As someone who grew up next to Niagara Falls and the Great Lakes, I never considered water availability an issue. Not for me, at least. In my blissfully ignorant, selfish youth, I thought the only places affected by the water crisis were historically dry places like Ethiopia, Sudan, and Eritrea. Until Flint, Michigan's water crisis less than 400km away. This led to my discovery that 73% of First Nations' water systems are at high or medium risk of contamination in Canada. Below is a picture of a bath in Neskantaga First Nations Reserve in 2021 (source: https://www.theguardian.com/world/2021/apr/30/canada-first-nations-justin-trudeau-drinking-water).
The Canadian government has promised to invest money to fix this issue but is investing the only solution?

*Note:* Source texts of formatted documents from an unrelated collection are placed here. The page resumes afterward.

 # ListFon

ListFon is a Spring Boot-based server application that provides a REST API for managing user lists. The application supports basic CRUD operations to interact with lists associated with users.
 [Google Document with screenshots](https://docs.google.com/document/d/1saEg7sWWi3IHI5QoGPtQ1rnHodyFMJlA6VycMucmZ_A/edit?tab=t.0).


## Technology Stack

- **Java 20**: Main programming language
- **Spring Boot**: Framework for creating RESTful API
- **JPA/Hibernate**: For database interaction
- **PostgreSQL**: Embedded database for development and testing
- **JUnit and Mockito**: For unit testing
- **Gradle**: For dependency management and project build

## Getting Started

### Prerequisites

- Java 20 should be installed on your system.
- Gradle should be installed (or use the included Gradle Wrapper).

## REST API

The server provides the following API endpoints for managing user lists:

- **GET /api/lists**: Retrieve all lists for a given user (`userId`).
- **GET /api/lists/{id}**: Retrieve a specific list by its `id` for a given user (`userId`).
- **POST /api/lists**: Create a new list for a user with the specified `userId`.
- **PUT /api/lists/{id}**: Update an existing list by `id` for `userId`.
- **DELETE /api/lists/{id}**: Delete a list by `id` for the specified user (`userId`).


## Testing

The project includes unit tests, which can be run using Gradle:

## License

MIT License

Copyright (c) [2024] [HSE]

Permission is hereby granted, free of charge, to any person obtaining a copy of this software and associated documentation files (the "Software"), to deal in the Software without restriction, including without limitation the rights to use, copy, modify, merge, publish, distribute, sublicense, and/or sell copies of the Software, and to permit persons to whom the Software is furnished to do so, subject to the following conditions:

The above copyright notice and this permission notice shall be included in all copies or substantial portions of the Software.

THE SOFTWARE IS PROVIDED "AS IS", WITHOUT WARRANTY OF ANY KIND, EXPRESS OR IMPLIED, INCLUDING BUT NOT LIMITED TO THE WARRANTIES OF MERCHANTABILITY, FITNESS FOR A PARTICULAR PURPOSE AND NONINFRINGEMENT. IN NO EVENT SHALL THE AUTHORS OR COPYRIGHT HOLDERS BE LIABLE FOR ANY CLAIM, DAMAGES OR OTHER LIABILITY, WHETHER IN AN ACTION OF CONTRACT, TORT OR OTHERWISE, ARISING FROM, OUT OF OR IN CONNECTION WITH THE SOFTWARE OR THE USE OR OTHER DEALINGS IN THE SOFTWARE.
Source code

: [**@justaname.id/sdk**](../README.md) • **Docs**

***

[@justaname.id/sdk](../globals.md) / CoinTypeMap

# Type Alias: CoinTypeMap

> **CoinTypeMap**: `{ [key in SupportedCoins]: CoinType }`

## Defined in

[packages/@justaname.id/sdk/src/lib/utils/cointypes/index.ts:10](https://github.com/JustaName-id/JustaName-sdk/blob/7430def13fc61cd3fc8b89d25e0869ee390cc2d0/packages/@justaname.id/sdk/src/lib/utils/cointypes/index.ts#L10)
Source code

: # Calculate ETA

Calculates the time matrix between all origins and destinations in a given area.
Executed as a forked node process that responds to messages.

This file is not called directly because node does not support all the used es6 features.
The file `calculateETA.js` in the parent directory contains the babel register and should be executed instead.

We can't just give someone a stack of plastic water bottles, pat ourselves on the back and think yep, that solves it. We need a plan that incorporates:
Breaking down the old barriers that caused this in the first place
Sustainable, long-lasting changes
Regulations on water quality in reserves (which do not exist pretty much at all right now), consistent and adequate funding, supporting household wastewater treatments, including more efficient rainwater collection, and actually asking what these communities want and need instead of deciding for them are just a few places we can start. Let's incorporate more sustainable water use methods so water access will never be a problem for these communities or the environment ever again.
Water is a fundamental right. Not only is access to water an environmental issue, but it's a human rights issue.